Original post

Or: How adding goroutines can keep your CPU busy shuffling things around.

So when a cached value changes, the whole cache line gets synchronized back to main memory. Likewise, the caches of all other CPU cores that contain this cache line must now also sync this cache line to avoid operating on outdated data.


How does this affect our code? Remember that the concurrent loop uses a global slice to store the intermediate results. The elements of a slice are stored in a contiguous space. With high probability, two adjacent slice elements will share the same cache line.

And now the drama begins.

n CPU cores with n caches repeatedly read from and write to slice elements that are all in the same cache line.
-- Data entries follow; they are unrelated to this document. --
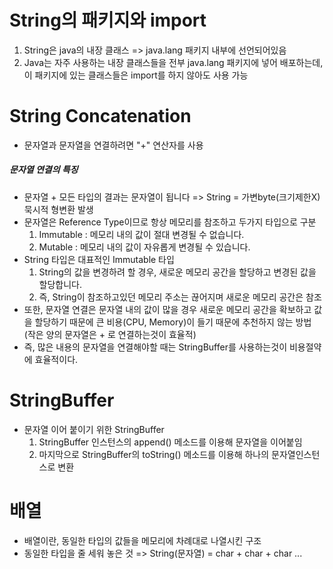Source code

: # String의 패키지와 import
1. String은 java의 내장 클래스 => java.lang 패키지 내부에 선언되어있음
2. Java는 자주 사용하는 내장 클래스들을 전부 java.lang 패키지에 넣어 배포하는데, 이 패키지에 있는 클래스들은 import를 하지 않아도 사용 가능
# String Concatenation
- 문자열과 문자열을 연결하려면 "+" 연산자를 사용
##### 문자열 연결의 특징
- 문자열 + 모든 타입의 결과는 문자열이 됩니다 => String = 가변byte(크기제한X) 묵시적 형변환 발생
- 문자열은 Reference Type이므로 항상 메모리를 참조하고 두가지 타입으로 구분
  1. Immutable : 메모리 내의 값이 절대 변경될 수 없습니다.
  2. Mutable : 메모리 내의 값이 자유롭게 변경될 수 있습니다.
- String 타입은 대표적인 Immutable 타입
  1. String의 값을 변경하려 할 경우, 새로운 메모리 공간을 할당하고 변경된 값을 할당합니다.
  2. 즉, String이 참조하고있던 메모리 주소는 끊어지며 새로운 메모리 공간은 참조
- 또한, 문자열 연결은 문자열 내의 값이 많을 경우 새로운 메모리 공간을 확보하고 값을 할당하기 때문에 큰 비용(CPU, Memory)이 들기 때문에 추천하지 않는 방법 (작은 양의 문자열은 + 로 연결하는것이 효율적)
- 즉, 많은 내용의 문자열을 연결해야할 때는 StringBuffer를 사용하는것이 비용절약에 효율적이다.
# StringBuffer
- 문자열 이어 붙이기 위한 StringBuffer
  1. StringBuffer 인스턴스의 append() 메소드를 이용해 문자열을 이어붙임
  2. 마지막으로 StringBuffer의 toString() 메소드를 이용해 하나의 문자열인스턴스로 변환
# 배열
- 배열이란, 동일한 타입의 값들을 메모리에 차례대로 나열시킨 구조
- 동일한 타입을 줄 세워 놓은 것 => String(문자열) = char + char + char ...
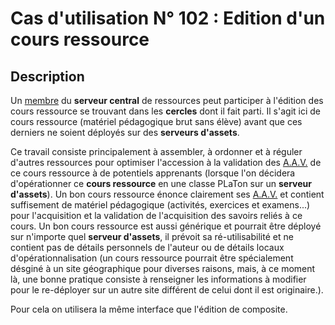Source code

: # Cas d'utilisation N° 102 :  Edition d'un cours ressource

##	Description

Un [membre](https://github.com/PremierLangage/platon-conception/blob/master/acteur/Membre.md) du **serveur central** de ressources peut participer à l'édition des cours ressource se trouvant dans les **cercles** dont il fait parti. Il s'agit ici de cours ressource (matériel pédagogique brut sans élève) avant que ces derniers ne soient déployés sur des **serveurs d'assets**.

Ce travail consiste principalement à assembler, à ordonner et à réguler d'autres ressources pour optimiser l'accession à la validation des [A.A.V.](https://github.com/PremierLangage/platon-conception/blob/master/concept/aav.md) de ce cours ressource à de potentiels apprenants (lorsque l'on décidera d'opérationner ce **cours ressource** en une classe PLaTon sur un **serveur d'assets**). Un bon cours ressource énonce clairement ses [A.A.V.](https://github.com/PremierLangage/platon-conception/blob/master/concept/aav.md) et contient suffisement de matériel pédagogique (activités, exercices et examens...) pour l'acquisition et la validation de l'acquisition des savoirs reliés à ce cours. Un bon cours ressource est aussi générique et pourrait être déployé sur n'importe quel **serveur d'assets**, il prévoit sa ré-utilisabilité et ne contient pas de détails personnels de l'auteur ou de détails locaux d'opérationnalisation (un cours ressource pourrait être spécialement désginé à un site géographique pour diverses raisons, mais, à ce moment là, une bonne pratique consiste à renseigner les informations à modifier pour le re-déployer sur un autre site différent de celui dont il est originaire.).

Pour cela on utilisera la même interface que l'édition de composite.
So whenever one CPU core updates “its” slice element with a new sum, the cache lines of all other CPU’s get invalidated. The changed cache line must be written back to main memory, and all other caches must update their respective cache line with new data. Even though each core accesses a different part of the slice!

This consumes precious time—more than the time that the serial loop needs for updating its single sum variable.

This is why our concurrent loop needs more time than the serial loop. All the concurrent updates to the slice cause a hectic cache line sync dance.

Please enable JavaScript to view the animation.

Spread the word data!

Now that we know the reason for the surprsing slowdown, the cure is obvious. We have to turn the slice into n individual variables that hopefully will be stored far enough apart from each other so that they do not share the same cache line.

So let’s change our concurrent loop so that each goroutine stores its intermediate sum in a goroutine-local variable. In order to pass the result back to the main goroutine, we also have to add a channel. This in turn allows us to remove the wait group, because channels are not only a means for communication but also an elegant synchronization mechanism.

Concurrent loop with local variables

ChannelSum() spawns n goroutines that store their intermediate sums locally, then pass the result back through a channel.

func ChannelSum() int {
	n := runtime.GOMAXPROCS(0)

A channel of ints will collect all intermediate sums.

	res := make(chan int)

	for i := 0; i < n; i++ {

The goroutine now receives a second parameter, the result channel. The arrow pointing “into” the chan keyword turns this channel into a send-only channel inside this function.

		 func(i int, r chan<- int) {

This local variable replaces the global slice.

			sum := 0

As before, we divide the input into n chunks of equal size.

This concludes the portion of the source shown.